■ **Directions**
An unchanged copy of every record below, without pictures, is the goal.
*** Begin section ***
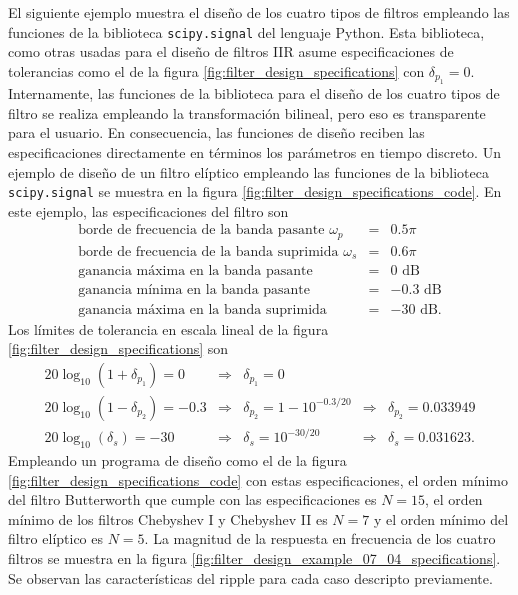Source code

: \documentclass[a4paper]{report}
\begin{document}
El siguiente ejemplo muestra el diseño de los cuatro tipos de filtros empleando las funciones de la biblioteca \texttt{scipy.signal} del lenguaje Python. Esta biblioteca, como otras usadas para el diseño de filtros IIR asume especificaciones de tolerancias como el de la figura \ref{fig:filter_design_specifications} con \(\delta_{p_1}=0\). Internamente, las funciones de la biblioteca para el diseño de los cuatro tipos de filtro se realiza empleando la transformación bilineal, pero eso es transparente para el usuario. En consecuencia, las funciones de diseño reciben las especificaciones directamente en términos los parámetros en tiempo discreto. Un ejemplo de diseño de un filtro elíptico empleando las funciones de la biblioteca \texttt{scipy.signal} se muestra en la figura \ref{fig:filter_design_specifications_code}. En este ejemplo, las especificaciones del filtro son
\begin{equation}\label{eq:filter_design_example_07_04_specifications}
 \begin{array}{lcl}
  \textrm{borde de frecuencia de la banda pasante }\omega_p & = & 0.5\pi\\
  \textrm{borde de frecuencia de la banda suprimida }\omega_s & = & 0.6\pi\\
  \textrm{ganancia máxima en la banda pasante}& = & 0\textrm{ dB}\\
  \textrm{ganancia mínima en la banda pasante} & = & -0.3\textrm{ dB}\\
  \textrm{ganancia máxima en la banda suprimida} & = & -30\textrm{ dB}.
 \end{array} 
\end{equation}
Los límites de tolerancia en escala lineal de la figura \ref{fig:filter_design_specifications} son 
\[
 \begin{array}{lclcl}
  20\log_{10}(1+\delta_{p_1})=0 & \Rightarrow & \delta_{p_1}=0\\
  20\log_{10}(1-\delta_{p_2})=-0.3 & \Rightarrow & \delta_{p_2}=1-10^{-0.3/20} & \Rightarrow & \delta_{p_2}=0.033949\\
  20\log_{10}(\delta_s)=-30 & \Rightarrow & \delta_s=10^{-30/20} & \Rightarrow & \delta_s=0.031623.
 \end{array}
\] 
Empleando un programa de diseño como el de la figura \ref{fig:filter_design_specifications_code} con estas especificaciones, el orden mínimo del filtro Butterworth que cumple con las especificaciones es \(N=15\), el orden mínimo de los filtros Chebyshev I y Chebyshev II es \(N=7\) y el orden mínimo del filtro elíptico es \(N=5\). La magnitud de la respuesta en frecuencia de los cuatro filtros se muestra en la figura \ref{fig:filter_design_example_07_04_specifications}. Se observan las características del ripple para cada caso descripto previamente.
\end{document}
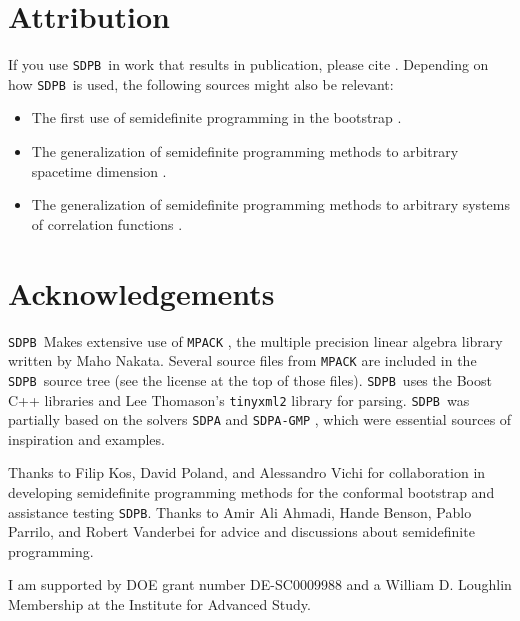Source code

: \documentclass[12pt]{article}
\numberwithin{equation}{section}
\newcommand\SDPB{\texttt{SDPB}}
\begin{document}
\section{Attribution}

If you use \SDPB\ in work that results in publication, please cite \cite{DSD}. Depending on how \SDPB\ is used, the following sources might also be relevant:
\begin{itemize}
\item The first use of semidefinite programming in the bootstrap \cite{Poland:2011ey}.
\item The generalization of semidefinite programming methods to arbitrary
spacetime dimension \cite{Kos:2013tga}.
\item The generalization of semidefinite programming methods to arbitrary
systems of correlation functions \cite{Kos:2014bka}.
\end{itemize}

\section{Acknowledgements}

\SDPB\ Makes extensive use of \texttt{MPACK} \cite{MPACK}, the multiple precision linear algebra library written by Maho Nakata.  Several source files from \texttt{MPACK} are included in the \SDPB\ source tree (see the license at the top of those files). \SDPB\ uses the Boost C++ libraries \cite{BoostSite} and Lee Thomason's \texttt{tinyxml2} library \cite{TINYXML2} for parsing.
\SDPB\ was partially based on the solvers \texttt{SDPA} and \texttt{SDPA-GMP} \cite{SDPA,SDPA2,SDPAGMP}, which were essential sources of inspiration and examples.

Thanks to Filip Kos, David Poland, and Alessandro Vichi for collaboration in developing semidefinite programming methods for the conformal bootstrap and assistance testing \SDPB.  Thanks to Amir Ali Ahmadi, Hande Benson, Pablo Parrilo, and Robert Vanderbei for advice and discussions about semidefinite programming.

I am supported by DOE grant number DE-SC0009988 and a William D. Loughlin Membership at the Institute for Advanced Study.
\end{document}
*** End section ***
■ **Solution**
Source code

: \documentclass[a4paper]{report}
\begin{document}
El siguiente ejemplo muestra el diseño de los cuatro tipos de filtros empleando las funciones de la biblioteca \texttt{scipy.signal} del lenguaje Python. Esta biblioteca, como otras usadas para el diseño de filtros IIR asume especificaciones de tolerancias como el de la figura \ref{fig:filter_design_specifications} con \(\delta_{p_1}=0\). Internamente, las funciones de la biblioteca para el diseño de los cuatro tipos de filtro se realiza empleando la transformación bilineal, pero eso es transparente para el usuario. En consecuencia, las funciones de diseño reciben las especificaciones directamente en términos los parámetros en tiempo discreto. Un ejemplo de diseño de un filtro elíptico empleando las funciones de la biblioteca \texttt{scipy.signal} se muestra en la figura \ref{fig:filter_design_specifications_code}. En este ejemplo, las especificaciones del filtro son
\begin{equation}\label{eq:filter_design_example_07_04_specifications}
 \begin{array}{lcl}
  \textrm{borde de frecuencia de la banda pasante }\omega_p & = & 0.5\pi\\
  \textrm{borde de frecuencia de la banda suprimida }\omega_s & = & 0.6\pi\\
  \textrm{ganancia máxima en la banda pasante}& = & 0\textrm{ dB}\\
  \textrm{ganancia mínima en la banda pasante} & = & -0.3\textrm{ dB}\\
  \textrm{ganancia máxima en la banda suprimida} & = & -30\textrm{ dB}.
 \end{array} 
\end{equation}
Los límites de tolerancia en escala lineal de la figura \ref{fig:filter_design_specifications} son 
\[
 \begin{array}{lclcl}
  20\log_{10}(1+\delta_{p_1})=0 & \Rightarrow & \delta_{p_1}=0\\
  20\log_{10}(1-\delta_{p_2})=-0.3 & \Rightarrow & \delta_{p_2}=1-10^{-0.3/20} & \Rightarrow & \delta_{p_2}=0.033949\\
  20\log_{10}(\delta_s)=-30 & \Rightarrow & \delta_s=10^{-30/20} & \Rightarrow & \delta_s=0.031623.
 \end{array}
\] 
Empleando un programa de diseño como el de la figura \ref{fig:filter_design_specifications_code} con estas especificaciones, el orden mínimo del filtro Butterworth que cumple con las especificaciones es \(N=15\), el orden mínimo de los filtros Chebyshev I y Chebyshev II es \(N=7\) y el orden mínimo del filtro elíptico es \(N=5\). La magnitud de la respuesta en frecuencia de los cuatro filtros se muestra en la figura \ref{fig:filter_design_example_07_04_specifications}. Se observan las características del ripple para cada caso descripto previamente.
\end{document}
Source code

: \documentclass[12pt]{article}
\numberwithin{equation}{section}
\newcommand\SDPB{\texttt{SDPB}}
\begin{document}
\section{Attribution}

If you use \SDPB\ in work that results in publication, please cite \cite{DSD}. Depending on how \SDPB\ is used, the following sources might also be relevant:
\begin{itemize}
\item The first use of semidefinite programming in the bootstrap \cite{Poland:2011ey}.
\item The generalization of semidefinite programming methods to arbitrary
spacetime dimension \cite{Kos:2013tga}.
\item The generalization of semidefinite programming methods to arbitrary
systems of correlation functions \cite{Kos:2014bka}.
\end{itemize}

\section{Acknowledgements}

\SDPB\ Makes extensive use of \texttt{MPACK} \cite{MPACK}, the multiple precision linear algebra library written by Maho Nakata.  Several source files from \texttt{MPACK} are included in the \SDPB\ source tree (see the license at the top of those files). \SDPB\ uses the Boost C++ libraries \cite{BoostSite} and Lee Thomason's \texttt{tinyxml2} library \cite{TINYXML2} for parsing.
\SDPB\ was partially based on the solvers \texttt{SDPA} and \texttt{SDPA-GMP} \cite{SDPA,SDPA2,SDPAGMP}, which were essential sources of inspiration and examples.

Thanks to Filip Kos, David Poland, and Alessandro Vichi for collaboration in developing semidefinite programming methods for the conformal bootstrap and assistance testing \SDPB.  Thanks to Amir Ali Ahmadi, Hande Benson, Pablo Parrilo, and Robert Vanderbei for advice and discussions about semidefinite programming.

I am supported by DOE grant number DE-SC0009988 and a William D. Loughlin Membership at the Institute for Advanced Study.
\end{document}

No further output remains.